**What the exercise asks**
A faithful copy of every entry is the goal; keep the images out of it.

..............................

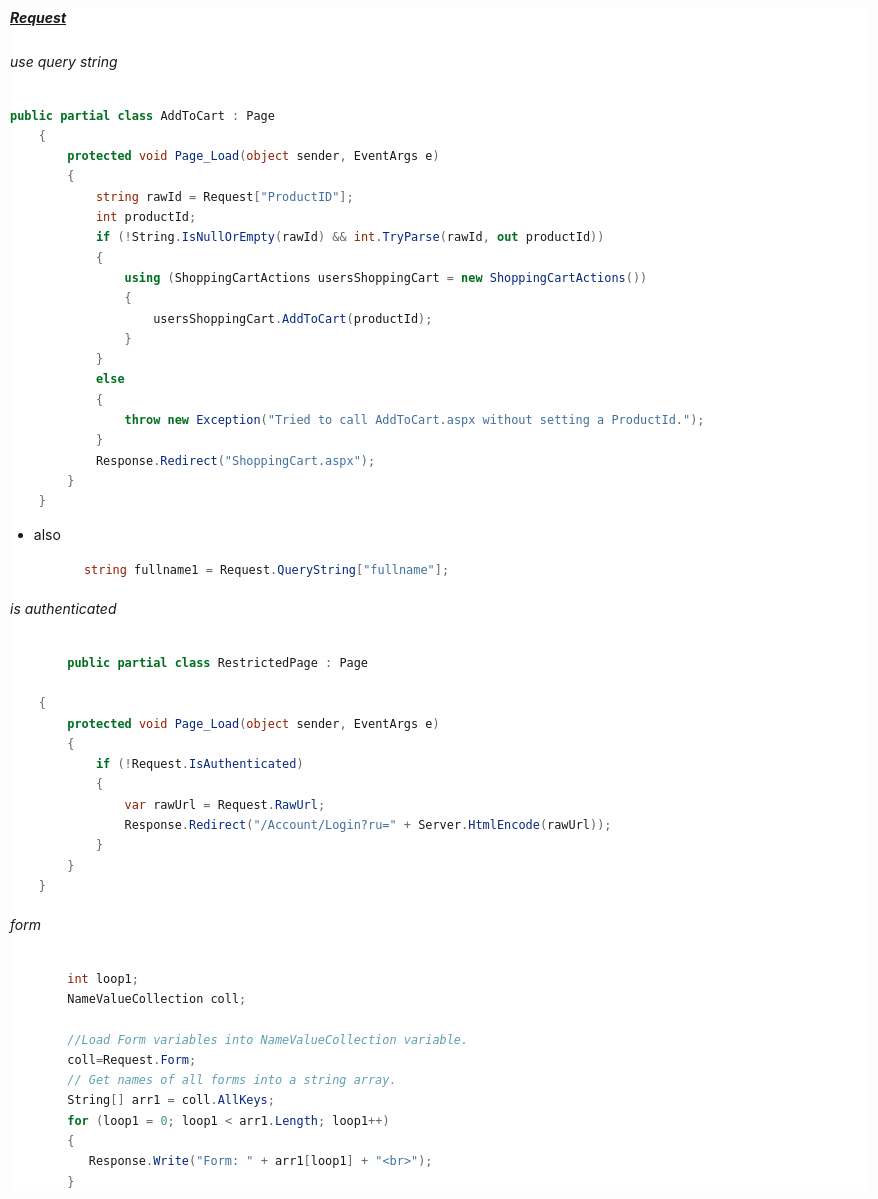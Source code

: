 
##### [Request](https://learn.microsoft.com/en-us/dotnet/api/system.web.httprequestbase?view=netframework-4.8.1)

###### use query string

```csharp
public partial class AddToCart : Page
    {
        protected void Page_Load(object sender, EventArgs e)
        {
            string rawId = Request["ProductID"];
            int productId;
            if (!String.IsNullOrEmpty(rawId) && int.TryParse(rawId, out productId))
            {
                using (ShoppingCartActions usersShoppingCart = new ShoppingCartActions())
                {
                    usersShoppingCart.AddToCart(productId);
                }
            }
            else
            {
                throw new Exception("Tried to call AddToCart.aspx without setting a ProductId.");
            }
            Response.Redirect("ShoppingCart.aspx");
        }
    }
```

- also

  ```csharp
         string fullname1 = Request.QueryString["fullname"];
  ```

###### is authenticated

```csharp
        public partial class RestrictedPage : Page

    {
        protected void Page_Load(object sender, EventArgs e)
        {
            if (!Request.IsAuthenticated)
            {
                var rawUrl = Request.RawUrl;
                Response.Redirect("/Account/Login?ru=" + Server.HtmlEncode(rawUrl));
            }
        }
    }
```

###### form

```csharp
        int loop1;
        NameValueCollection coll;

        //Load Form variables into NameValueCollection variable.
        coll=Request.Form;
        // Get names of all forms into a string array.
        String[] arr1 = coll.AllKeys;
        for (loop1 = 0; loop1 < arr1.Length; loop1++)
        {
           Response.Write("Form: " + arr1[loop1] + "<br>");
        }
```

..............................

**Exercise response**
Source code

: 
##### [Request](https://learn.microsoft.com/en-us/dotnet/api/system.web.httprequestbase?view=netframework-4.8.1)

###### use query string

```csharp
public partial class AddToCart : Page
    {
        protected void Page_Load(object sender, EventArgs e)
        {
            string rawId = Request["ProductID"];
            int productId;
            if (!String.IsNullOrEmpty(rawId) && int.TryParse(rawId, out productId))
            {
                using (ShoppingCartActions usersShoppingCart = new ShoppingCartActions())
                {
                    usersShoppingCart.AddToCart(productId);
                }
            }
            else
            {
                throw new Exception("Tried to call AddToCart.aspx without setting a ProductId.");
            }
            Response.Redirect("ShoppingCart.aspx");
        }
    }
```

- also

  ```csharp
         string fullname1 = Request.QueryString["fullname"];
  ```

###### is authenticated

```csharp
        public partial class RestrictedPage : Page

    {
        protected void Page_Load(object sender, EventArgs e)
        {
            if (!Request.IsAuthenticated)
            {
                var rawUrl = Request.RawUrl;
                Response.Redirect("/Account/Login?ru=" + Server.HtmlEncode(rawUrl));
            }
        }
    }
```

###### form

```csharp
        int loop1;
        NameValueCollection coll;

        //Load Form variables into NameValueCollection variable.
        coll=Request.Form;
        // Get names of all forms into a string array.
        String[] arr1 = coll.AllKeys;
        for (loop1 = 0; loop1 < arr1.Length; loop1++)
        {
           Response.Write("Form: " + arr1[loop1] + "<br>");
        }
```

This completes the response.